■ PROMPT ■
Output every record verbatim, and omit each picture.

■ STUDY MATERIAL ■
——————
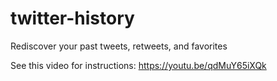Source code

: # twitter-history
Rediscover your past tweets, retweets, and favorites

See this video for instructions:
https://youtu.be/qdMuY65iXQk
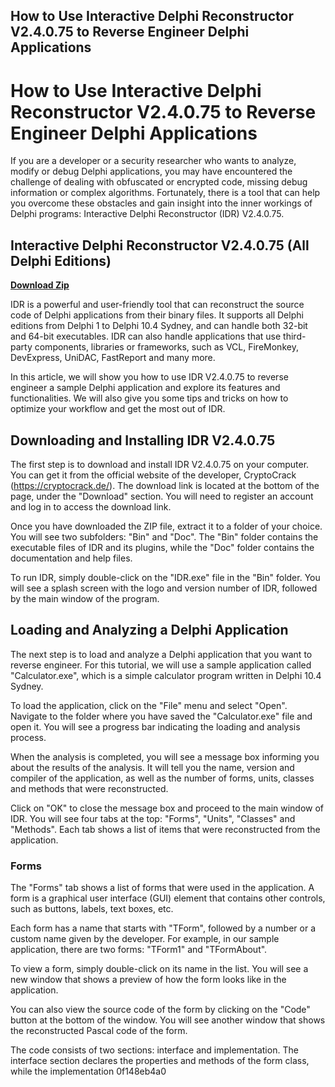 ## How to Use Interactive Delphi Reconstructor V2.4.0.75 to Reverse Engineer Delphi Applications

  
# How to Use Interactive Delphi Reconstructor V2.4.0.75 to Reverse Engineer Delphi Applications
 
If you are a developer or a security researcher who wants to analyze, modify or debug Delphi applications, you may have encountered the challenge of dealing with obfuscated or encrypted code, missing debug information or complex algorithms. Fortunately, there is a tool that can help you overcome these obstacles and gain insight into the inner workings of Delphi programs: Interactive Delphi Reconstructor (IDR) V2.4.0.75.
 
## Interactive Delphi Reconstructor V2.4.0.75 (All Delphi Editions)


[**Download Zip**](https://www.google.com/url?q=https%3A%2F%2Fshurll.com%2F2tM29c&sa=D&sntz=1&usg=AOvVaw1oFQYqLNqnLvpd5mJWCp48)

 
IDR is a powerful and user-friendly tool that can reconstruct the source code of Delphi applications from their binary files. It supports all Delphi editions from Delphi 1 to Delphi 10.4 Sydney, and can handle both 32-bit and 64-bit executables. IDR can also handle applications that use third-party components, libraries or frameworks, such as VCL, FireMonkey, DevExpress, UniDAC, FastReport and many more.
 
In this article, we will show you how to use IDR V2.4.0.75 to reverse engineer a sample Delphi application and explore its features and functionalities. We will also give you some tips and tricks on how to optimize your workflow and get the most out of IDR.
 
## Downloading and Installing IDR V2.4.0.75
 
The first step is to download and install IDR V2.4.0.75 on your computer. You can get it from the official website of the developer, CryptoCrack (https://cryptocrack.de/). The download link is located at the bottom of the page, under the "Download" section. You will need to register an account and log in to access the download link.
 
Once you have downloaded the ZIP file, extract it to a folder of your choice. You will see two subfolders: "Bin" and "Doc". The "Bin" folder contains the executable files of IDR and its plugins, while the "Doc" folder contains the documentation and help files.
 
To run IDR, simply double-click on the "IDR.exe" file in the "Bin" folder. You will see a splash screen with the logo and version number of IDR, followed by the main window of the program.
 
## Loading and Analyzing a Delphi Application
 
The next step is to load and analyze a Delphi application that you want to reverse engineer. For this tutorial, we will use a sample application called "Calculator.exe", which is a simple calculator program written in Delphi 10.4 Sydney.
 
To load the application, click on the "File" menu and select "Open". Navigate to the folder where you have saved the "Calculator.exe" file and open it. You will see a progress bar indicating the loading and analysis process.
 
When the analysis is completed, you will see a message box informing you about the results of the analysis. It will tell you the name, version and compiler of the application, as well as the number of forms, units, classes and methods that were reconstructed.
 
Click on "OK" to close the message box and proceed to the main window of IDR. You will see four tabs at the top: "Forms", "Units", "Classes" and "Methods". Each tab shows a list of items that were reconstructed from the application.
 
### Forms
 
The "Forms" tab shows a list of forms that were used in the application. A form is a graphical user interface (GUI) element that contains other controls, such as buttons, labels, text boxes, etc.
 
Each form has a name that starts with "TForm", followed by a number or a custom name given by the developer. For example, in our sample application, there are two forms: "TForm1" and "TFormAbout".
 
To view a form, simply double-click on its name in the list. You will see a new window that shows a preview of how the form looks like in the application.
 
You can also view the source code of the form by clicking on the "Code" button at the bottom of the window. You will see another window that shows the reconstructed Pascal code of the form.
 
The code consists of two sections: interface and implementation. The interface section declares the properties and methods of the form class, while the implementation
 0f148eb4a0
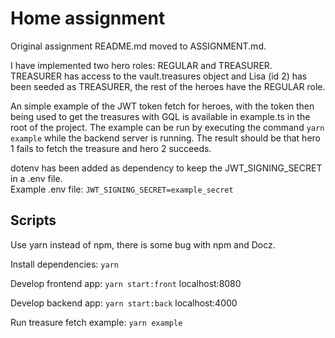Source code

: # Home assignment

Original assignment README.md moved to ASSIGNMENT.md.

I have implemented two hero roles: REGULAR and TREASURER. TREASURER has access to the vault.treasures object and Lisa (id 2) has been seeded as TREASURER, the rest of the heroes have the REGULAR role.  
  
An simple example of the JWT token fetch for heroes, with the token then being used to get the treasures with GQL is available in example.ts in the root of the project. The example can be run by executing the command `yarn example` while the backend server is running. The result should be that hero 1 fails to fetch the treasure and hero 2 succeeds.  
  
dotenv has been added as dependency to keep the JWT_SIGNING_SECRET in a .env file.  
Example .env file:
`JWT_SIGNING_SECRET=example_secret`

## Scripts

Use yarn instead of npm, there is some bug with npm and Docz.

Install dependencies: `yarn`

Develop frontend app: `yarn start:front` localhost:8080

Develop backend app: `yarn start:back` localhost:4000

Run treasure fetch example: `yarn example`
——————
■ FINISHED TASK ■
Source code

: # twitter-history
Rediscover your past tweets, retweets, and favorites

See this video for instructions:
https://youtu.be/qdMuY65iXQk
 ## How to Use Interactive Delphi Reconstructor V2.4.0.75 to Reverse Engineer Delphi Applications

  
# How to Use Interactive Delphi Reconstructor V2.4.0.75 to Reverse Engineer Delphi Applications
 
If you are a developer or a security researcher who wants to analyze, modify or debug Delphi applications, you may have encountered the challenge of dealing with obfuscated or encrypted code, missing debug information or complex algorithms. Fortunately, there is a tool that can help you overcome these obstacles and gain insight into the inner workings of Delphi programs: Interactive Delphi Reconstructor (IDR) V2.4.0.75.
 
## Interactive Delphi Reconstructor V2.4.0.75 (All Delphi Editions)


[**Download Zip**](https://www.google.com/url?q=https%3A%2F%2Fshurll.com%2F2tM29c&sa=D&sntz=1&usg=AOvVaw1oFQYqLNqnLvpd5mJWCp48)

 
IDR is a powerful and user-friendly tool that can reconstruct the source code of Delphi applications from their binary files. It supports all Delphi editions from Delphi 1 to Delphi 10.4 Sydney, and can handle both 32-bit and 64-bit executables. IDR can also handle applications that use third-party components, libraries or frameworks, such as VCL, FireMonkey, DevExpress, UniDAC, FastReport and many more.
 
In this article, we will show you how to use IDR V2.4.0.75 to reverse engineer a sample Delphi application and explore its features and functionalities. We will also give you some tips and tricks on how to optimize your workflow and get the most out of IDR.
 
## Downloading and Installing IDR V2.4.0.75
 
The first step is to download and install IDR V2.4.0.75 on your computer. You can get it from the official website of the developer, CryptoCrack (https://cryptocrack.de/). The download link is located at the bottom of the page, under the "Download" section. You will need to register an account and log in to access the download link.
 
Once you have downloaded the ZIP file, extract it to a folder of your choice. You will see two subfolders: "Bin" and "Doc". The "Bin" folder contains the executable files of IDR and its plugins, while the "Doc" folder contains the documentation and help files.
 
To run IDR, simply double-click on the "IDR.exe" file in the "Bin" folder. You will see a splash screen with the logo and version number of IDR, followed by the main window of the program.
 
## Loading and Analyzing a Delphi Application
 
The next step is to load and analyze a Delphi application that you want to reverse engineer. For this tutorial, we will use a sample application called "Calculator.exe", which is a simple calculator program written in Delphi 10.4 Sydney.
 
To load the application, click on the "File" menu and select "Open". Navigate to the folder where you have saved the "Calculator.exe" file and open it. You will see a progress bar indicating the loading and analysis process.
 
When the analysis is completed, you will see a message box informing you about the results of the analysis. It will tell you the name, version and compiler of the application, as well as the number of forms, units, classes and methods that were reconstructed.
 
Click on "OK" to close the message box and proceed to the main window of IDR. You will see four tabs at the top: "Forms", "Units", "Classes" and "Methods". Each tab shows a list of items that were reconstructed from the application.
 
### Forms
 
The "Forms" tab shows a list of forms that were used in the application. A form is a graphical user interface (GUI) element that contains other controls, such as buttons, labels, text boxes, etc.
 
Each form has a name that starts with "TForm", followed by a number or a custom name given by the developer. For example, in our sample application, there are two forms: "TForm1" and "TFormAbout".
 
To view a form, simply double-click on its name in the list. You will see a new window that shows a preview of how the form looks like in the application.
 
You can also view the source code of the form by clicking on the "Code" button at the bottom of the window. You will see another window that shows the reconstructed Pascal code of the form.
 
The code consists of two sections: interface and implementation. The interface section declares the properties and methods of the form class, while the implementation
 0f148eb4a0
Source code

: # Home assignment

Original assignment README.md moved to ASSIGNMENT.md.

I have implemented two hero roles: REGULAR and TREASURER. TREASURER has access to the vault.treasures object and Lisa (id 2) has been seeded as TREASURER, the rest of the heroes have the REGULAR role.  
  
An simple example of the JWT token fetch for heroes, with the token then being used to get the treasures with GQL is available in example.ts in the root of the project. The example can be run by executing the command `yarn example` while the backend server is running. The result should be that hero 1 fails to fetch the treasure and hero 2 succeeds.  
  
dotenv has been added as dependency to keep the JWT_SIGNING_SECRET in a .env file.  
Example .env file:
`JWT_SIGNING_SECRET=example_secret`

## Scripts

Use yarn instead of npm, there is some bug with npm and Docz.

Install dependencies: `yarn`

Develop frontend app: `yarn start:front` localhost:8080

Develop backend app: `yarn start:back` localhost:4000

Run treasure fetch example: `yarn example`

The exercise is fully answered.